With that in mind, let's look at some mistakes to avoid when selling Web to print. Admittedly, most of these mistakes are common sense, but when you realize that common sense isn't always common, you'll understand why it's helpful to point out these missteps.
- Not listening to the customer. Like it or not, the customer often knows best, so listen to them. By listening, you'll be better positioned to discuss how your solution and company can address their challenges. More importantly, by listening, you can determine from the start if the customer is a candidate for Web to print, and if they are, that's when you can talk about the product and what your company can do for them.
- Failure to understand the customer and the customer's customers. The best way to keep or win a new customer is understanding exactly what they want. If you don't understand the customer's or prospect's needs and challenges, and more importantly, their expectations, how can you provide them with the right solution? Get to know the customer, learn about their business, who their customers are, their expectations of a Web to print solution, and then make your pitch.
- Thinking that selling a software solution such as Web to print will lengthen the hardware sales cycle. If that's your attitude, you're bound to fail because your heart and your sales pitch isn't going to be in it. Dismiss any thoughts that this will slow down the sale, and instead focus on how a solution like Web to print will make you "sticky" with the customer, while also acknowledging that software often yields more attractive margins and has a faster ROI than hardware.
- Not taking a consultative approach. If you don't understand how print is used within the customer's organization and not acting as a consultant to the customer by providing solutions-based advice on how to effectively produce printed materials, you are not adding value to the sale.
- Expecting to sell your Web to Print Solutions based on features alone. Instead, focus on the customer's expectations and what their needs are for the solution. That could be increasing customer satisfaction, reducing costs, or increasing efficiency. Here's where a discussion of benefits is helpful.
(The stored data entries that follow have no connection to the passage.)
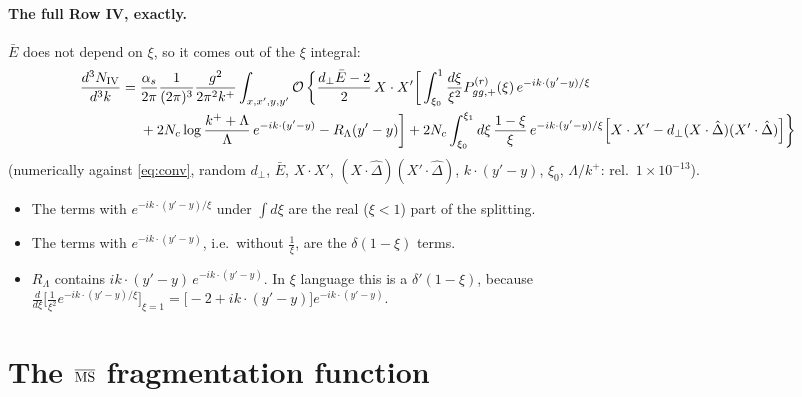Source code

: \documentclass[10pt]{article}
\numberwithin{equation}{section}
\newcommand{\Dh}{\hat\Delta}
\newcommand{\OO}{\mathcal O}
\newcommand{\pre}{\frac{1}{(2\pi)^3}\frac{g^2}{2\pi^2k^+}}
\begin{document}
\paragraph{The full Row IV, exactly.} $\bar E$ does not depend on $\xi$, so it comes out of the $\xi$ integral:
\begin{align}
\frac{d^3N_{\rm IV}}{d^3k}={}&\frac{\alpha_s}{2\pi}\pre\int_{x,x',y,y'}\OO\,\bigg\{\frac{d_\perp\bar E-2}{2}\,X\cdot X'\bigg[\int_{\xi_0}^1\frac{d\xi}{\xi^2}P^{(r)}_{gg,+}(\xi)\,e^{-ik\cdot(y'-y)/\xi}\notag\\
&+2N_c\log\frac{k^++\Lambda}{\Lambda}\,e^{-ik\cdot(y'-y)}-R_\Lambda(y'-y)\bigg]+2N_c\int_{\xi_0}^{\xi_1}d\xi\,\frac{1-\xi}{\xi}\,e^{-ik\cdot(y'-y)/\xi}\Big[X\cdot X'-d_\perp(X\cdot\Dh)(X'\cdot\Dh)\Big]\bigg\}
\label{eq:full}
\end{align}
(numerically against \eqref{eq:conv}, random $d_\perp$, $\bar E$, $X\cdot X'$, $(X\cdot\Dh)(X'\cdot\Dh)$, $k\cdot(y'-y)$, $\xi_0$, $\Lambda/k^+$: rel.\ $1\times10^{-13}$).
\begin{itemize}
\item The terms with $e^{-ik\cdot(y'-y)/\xi}$ under $\int d\xi$ are the real ($\xi<1$) part of the splitting.
\item The terms with $e^{-ik\cdot(y'-y)}$, i.e.\ without $\frac1\xi$, are the $\delta(1-\xi)$ terms.
\item $R_\Lambda$ contains $ik\cdot(y'-y)\,e^{-ik\cdot(y'-y)}$. In $\xi$ language this is a $\delta'(1-\xi)$, because $\frac{d}{d\xi}\big[\frac{1}{\xi^2}e^{-ik\cdot(y'-y)/\xi}\big]_{\xi=1}=\big[-2+ik\cdot(y'-y)\big]e^{-ik\cdot(y'-y)}$.
\end{itemize}

\section{The \texorpdfstring{$\overline{\rm MS}$}{MS-bar} fragmentation function}\label{sec:FF}
\end{document}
Think enabling the shop to do more without adding staff, faster order processing, and reordering, as well as fewer printing errors.
- Spending too much time talking about how Web to print increases efficiency. This is a pitch the customer may have heard repeatedly. You can't avoid mentioning the efficiencies that Web to print brings, but everything in moderation. Emphasize how you can support the products and software that you're selling to ensure that the Web to print solution delivers as promised.
- Focusing too much on service and quality. Yes, those are super benefits of Web to print, but also think about serving up examples of how Web to print can help your customers increase print volumes. If you have other customers who are using Web to print and have increased printed materials because of it, reference them. Concrete examples rule!
- Talking too technically. Remember, many of the people you'll be dealing with aren't engineers and tossing out technical terminology like candy isn't going to sweeten the deal for them. Keep it simple, otherwise you may confuse them. Focus on their needs and the benefits of using Web to print, not the technical details of the technology.
- Not offering a demo. Seeing is believing, or at the very least offers an up close and personal look at how Web to print works and can facilitate print jobs. If your organization has a demo room that can provide customers and prospects with an opportunity to see your Web to print solution in action, that demo will go a long way towards creating credibility for it. If you don't have a demo room, work with a provider like RSA to set up an online demo tailored to the customer's needs.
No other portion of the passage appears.